On Mon, Feb 24, 2014 at 10:00 PM, Paul E. McKenney
<paulmck@linux.vnet.ibm.com> wrote:
>
> So let me see if I understand your reasoning.  My best guess is that it
> goes something like this:
>
> 1.      The Linux kernel contains code that passes pointers from
>         rcu_dereference() through external functions.

No, actually, it's not so much Linux-specific at all.

I'm actually thinking about what I'd do as a compiler writer, and as a
defender the "C is a high-level assembler" concept.

I love C. I'm a huge fan. I think it's a great language, and I think
it's a great language not because of some theoretical issues, but
because it is the only language around that actually maps fairly well
to what machines really do.

And it's a *simple* language. Sure, it's not quite as simple as it
used to be, but look at how thin the "K&R book" is.
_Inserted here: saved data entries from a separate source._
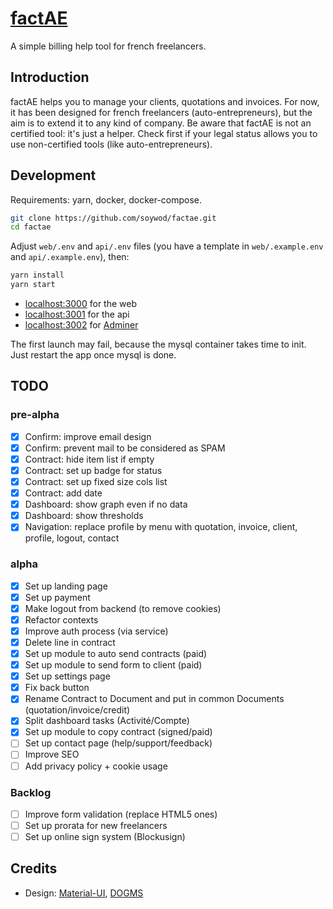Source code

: # [factAE](https://factae.fr)

A simple billing help tool for french freelancers.

## Introduction

factAE helps you to manage your clients, quotations and invoices. For now, it
has been designed for french freelancers (auto-entrepreneurs), but the aim is
to extend it to any kind of company. Be aware that factAE is not an certified
tool: it's just a helper. Check first if your legal status allows you to use
non-certified tools (like auto-entrepreneurs).

## Development

Requirements: yarn, docker, docker-compose.

```bash
git clone https://github.com/soywod/factae.git
cd factae
```

Adjust `web/.env` and `api/.env` files (you have a template in
`web/.example.env` and `api/.example.env`), then:

```bash
yarn install
yarn start
```

- [localhost:3000](http://localhost:3000) for the web
- [localhost:3001](http://localhost:3001) for the api
- [localhost:3002](http://localhost:3002) for [Adminer](https://www.adminer.org/)

The first launch may fail, because the mysql container takes time to init. Just
restart the app once mysql is done.

## TODO

### pre-alpha

- [X] Confirm: improve email design
- [X] Confirm: prevent mail to be considered as SPAM
- [X] Contract: hide item list if empty
- [X] Contract: set up badge for status
- [X] Contract: set up fixed size cols list
- [X] Contract: add date
- [X] Dashboard: show graph even if no data
- [X] Dashboard: show thresholds
- [X] Navigation: replace profile by menu with quotation, invoice, client,
  profile, logout, contact

### alpha

- [X] Set up landing page
- [X] Set up payment
- [X] Make logout from backend (to remove cookies)
- [X] Refactor contexts
- [X] Improve auth process (via service)
- [X] Delete line in contract
- [X] Set up module to auto send contracts (paid)
- [X] Set up module to send form to client (paid)
- [X] Set up settings page
- [X] Fix back button
- [X] Rename Contract to Document and put in common Documents (quotation/invoice/credit)
- [X] Split dashboard tasks (Activité/Compte)
- [X] Set up module to copy contract (signed/paid)
- [ ] Set up contact page (help/support/feedback)
- [ ] Improve SEO
- [ ] Add privacy policy + cookie usage

### Backlog

- [ ] Improve form validation (replace HTML5 ones)
- [ ] Set up prorata for new freelancers
- [ ] Set up online sign system (Blockusign)

## Credits

- Design: [Material-UI](https://material-ui.com/), [DOGMS](http://www.dogms.com)
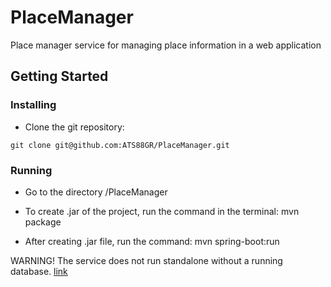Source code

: # PlaceManager

Place manager service for managing place information in a web application
## Getting Started
### Installing

* Clone the git repository:

```
git clone git@github.com:ATS88GR/PlaceManager.git
```
### Running


* Go to the directory /PlaceManager

* To create .jar of the project, run the command in the terminal: mvn package

* After creating .jar file, run the command: mvn spring-boot:run

WARNING! The service does not run standalone without a running database. [link](git@github.com:ATS88GR/BirdwatchingCICD.git)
Which pretty much
describes it - still.

That's the real strength of C, and why it's the only language serious
people use for system programming.  Ignore C++ for a while (Jesus
Xavier Christ, I've had to do C++ programming for subsurface), and
just think about what makes _C_ a good language.
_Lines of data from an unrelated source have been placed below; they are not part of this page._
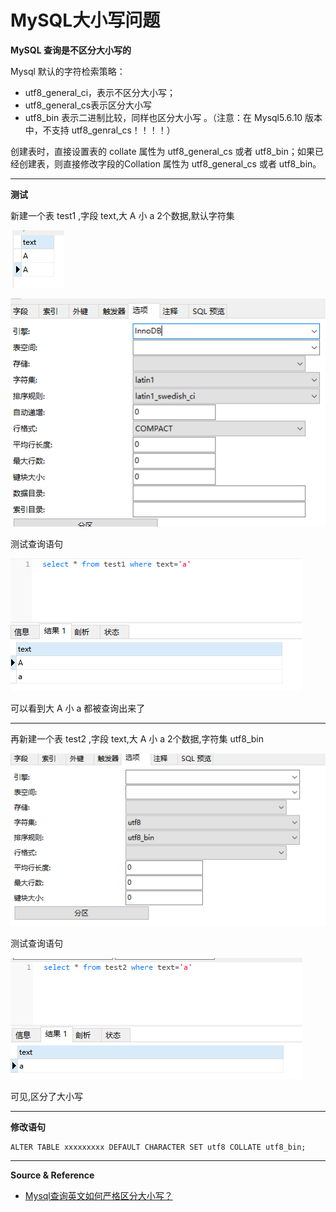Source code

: # MySQL大小写问题

**MySQL 查询是不区分大小写的**

Mysql 默认的字符检索策略：
- utf8_general_ci，表示不区分大小写；
- utf8_general_cs表示区分大小写
- utf8_bin 表示二进制比较，同样也区分大小写 。（注意：在 Mysql5.6.10 版本中，不支持 utf8_genral_cs！！！！）

创建表时，直接设置表的 collate 属性为 utf8_general_cs 或者 utf8_bin；如果已经创建表，则直接修改字段的Collation 属性为 utf8_general_cs 或者 utf8_bin。

---

**测试**

新建一个表 test1 ,字段 text,大 A 小 a 2个数据,默认字符集

![image](../../../../assets/img/Integrated/数据库/实验/MySQL大小写问题/1.png)

![image](../../../../assets/img/Integrated/数据库/实验/MySQL大小写问题/2.png)

测试查询语句

![image](../../../../assets/img/Integrated/数据库/实验/MySQL大小写问题/3.png)

可以看到大 A 小 a 都被查询出来了

---

再新建一个表 test2 ,字段 text,大 A 小 a 2个数据,字符集 utf8_bin

![image](../../../../assets/img/Integrated/数据库/实验/MySQL大小写问题/4.png)

测试查询语句

![image](../../../../assets/img/Integrated/数据库/实验/MySQL大小写问题/5.png)

可见,区分了大小写

---

**修改语句**

```
ALTER TABLE xxxxxxxxx DEFAULT CHARACTER SET utf8 COLLATE utf8_bin;
```

---

**Source & Reference**
- [Mysql查询英文如何严格区分大小写？](http://www.imooc.com/article/14190)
I can look at C code, and I can understand what the code generation
is, and what it will really *do*. And I think that's important.
Abstractions that hide what the compiler will actually generate are
bad abstractions.

And ok, so this is obviously Linux-specific in that it's generally
only Linux where I really care about the code generation, but I do
think it's a bigger issue too.

So I want C features to *map* to the hardware features they implement.
The abstractions should match each other, not fight each other.
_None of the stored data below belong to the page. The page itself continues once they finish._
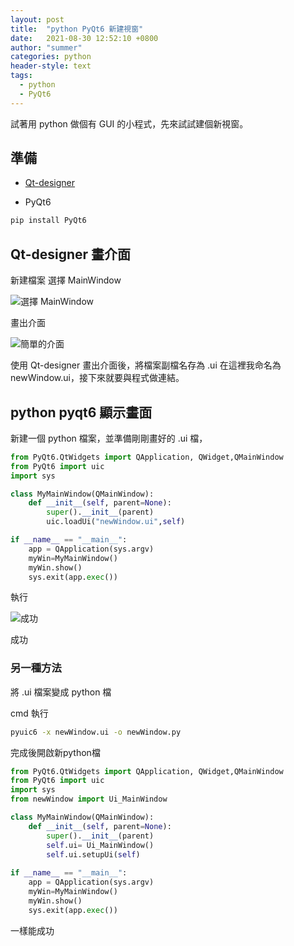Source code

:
 ```yaml
---
layout: post
title:  "python PyQt6 新建視窗"
date:   2021-08-30 12:52:10 +0800
author: "summer"
categories: python
header-style: text
tags:
  - python
  - PyQt6
---
```


試著用 python 做個有 GUI 的小程式，先來試試建個新視窗。

## 準備

* [Qt-designer](https://build-system.fman.io/qt-designer-download)

* PyQt6

``` cmd
pip install PyQt6 
```

## Qt-designer 畫介面

新建檔案 選擇 MainWindow

![選擇 MainWindow]({{site.url}}/img/2021-8-30-pyqt/01.jpg)

畫出介面

![簡單的介面]({{site.url}}/img/2021-8-30-pyqt/02.jpg)

使用 Qt-designer 畫出介面後，將檔案副檔名存為 .ui 在這裡我命名為 newWindow.ui，接下來就要與程式做連結。

## python pyqt6 顯示畫面 

新建一個 python 檔案，並準備剛剛畫好的 .ui 檔，

``` python
from PyQt6.QtWidgets import QApplication, QWidget,QMainWindow
from PyQt6 import uic
import sys

class MyMainWindow(QMainWindow):
    def __init__(self, parent=None):
        super().__init__(parent)
        uic.loadUi("newWindow.ui",self)

if __name__ == "__main__":
    app = QApplication(sys.argv)
    myWin=MyMainWindow()
    myWin.show()
    sys.exit(app.exec())        

```

執行

![成功]({{site.url}}/img/2021-8-30-pyqt/03.jpg)

成功

### 另一種方法

將 .ui 檔案變成 python 檔

cmd 執行

```cmd
pyuic6 -x newWindow.ui -o newWindow.py
```

完成後開啟新python檔

``` python
from PyQt6.QtWidgets import QApplication, QWidget,QMainWindow
from PyQt6 import uic
import sys
from newWindow import Ui_MainWindow

class MyMainWindow(QMainWindow):
    def __init__(self, parent=None):
        super().__init__(parent)
        self.ui= Ui_MainWindow()
        self.ui.setupUi(self)
        
if __name__ == "__main__":
    app = QApplication(sys.argv)
    myWin=MyMainWindow()
    myWin.show()
    sys.exit(app.exec())
```

一樣能成功
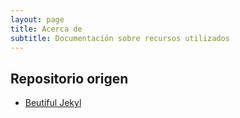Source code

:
 ```yaml
---
layout: page
title: Acerca de
subtitle: Documentación sobre recursos utilizados
---
```


## Repositorio origen
- [Beutiful Jekyl](https://github.com/daattali/beautiful-jekyll)
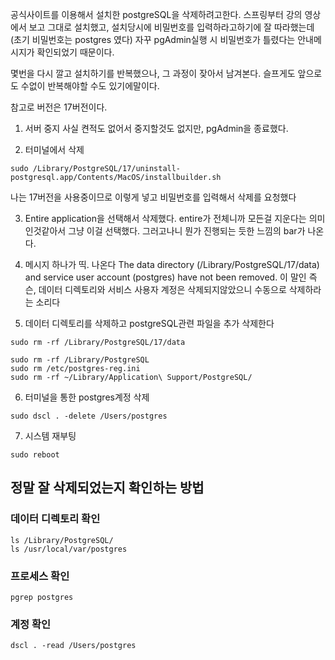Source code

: 공식사이트를 이용해서 설치한  postgreSQL을 삭제하려고한다. 
스프링부터 강의 영상에서 보고 그대로 설치했고, 설치당시에 비밀번호를 입력하라고하기에 잘 따라했는데 (초기 비밀번호는 postgres 였다) 자꾸 pgAdmin실행 시 비밀번호가 틀렸다는 안내메시지가 확인되었기 때문이다.

몇번을 다시 깔고 설치하기를 반복했으나, 그 과정이 잦아서 남겨본다.
슬프게도 앞으로도 수없이 반복해야할 수도 있기에말이다.

참고로 버전은 17버전이다.

1. 서버 중지
	사실 켠적도 없어서 중지할것도 없지만, pgAdmin을 종료했다.

2. 터미널에서 삭제
```
sudo /Library/PostgreSQL/17/uninstall-postgresql.app/Contents/MacOS/installbuilder.sh
```
나는 17버전을 사용중이므로 이렇게 넣고 비밀번호를 입력해서 삭제를 요청했다

3. Entire application을 선택해서 삭제했다.
	entire가 전체니까 모든걸 지운다는 의미인것같아서 그냥 이걸 선택했다. 그러고나니 뭔가 진행되는 듯한 느낌의 bar가 나온다.

4. 메시지 하나가 띡. 나온다
	The data directory (/Library/PostgreSQL/17/data) and service user account (postgres) have not been removed.
	이 말인 즉슨, 데이터 디렉토리와 서비스 사용자 계정은 삭제되지않았으니 수동으로 삭제하라는 소리다

5. 데이터 디렉토리를 삭제하고 postgreSQL관련 파일을 추가 삭제한다
```
sudo rm -rf /Library/PostgreSQL/17/data

sudo rm -rf /Library/PostgreSQL
sudo rm /etc/postgres-reg.ini
sudo rm -rf ~/Library/Application\ Support/PostgreSQL/

```

6. 터미널을 통한 postgres계정 삭제
```
sudo dscl . -delete /Users/postgres
```

7. 시스템 재부팅
```
sudo reboot
```




## 정말 잘 삭제되었는지 확인하는 방법


### 데이터 디렉토리 확인

```
ls /Library/PostgreSQL/
ls /usr/local/var/postgres
```


### 프로세스 확인

```
pgrep postgres
```


### 계정 확인

```
dscl . -read /Users/postgres
```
> Actually, the fact that there are more potential optimizations than I can
> think of is a big reason for my insistence on the carries-a-dependency
> crap.  My lack of optimization omniscience makes me very nervous about
> relying on there never ever being a reasonable way of computing a given
> result without preserving the ordering.

But if I can give two clear examples that are basically identical from
a syntactic standpoint, and one clearly can be trivially optimized to
the point where the ordering guarantee goes away, and the other
cannot, and you cannot describe the difference, then I think your
description is seriously lacking.

And I do *not* think the C language should be defined by how it can be
described. Leave that to things like Haskell or LISP, where the goal
is some kind of completeness of the language that is about the
language, not about the machines it will run on.

>> So the code sequence I already mentioned is *not* ordered:
>>
>> Litmus test 1:
>>
>>     p = atomic_read(pp, consume);
>>     if (p == &variable)
>>         return p->val;
>>
>>    is *NOT* ordered, because the compiler can trivially turn this into
>> "return variable.val", and break the data dependency.
>
> Right, given your model, the compiler is free to produce code that
> doesn't order the load from pp against the load from p->val.

Yes. Note also that that is what existing compilers would actually do.

And they'd do it "by mistake": they'd load the address of the variable
into a register, and then compare the two registers, and then end up
using _one_ of the registers as the base pointer for the "p->val"
access, but I can almost *guarantee* that there are going to be
sequences where some compiler will choose one register over the other
based on some random detail.

So my model isn't just a "model", it also happens to descibe reality.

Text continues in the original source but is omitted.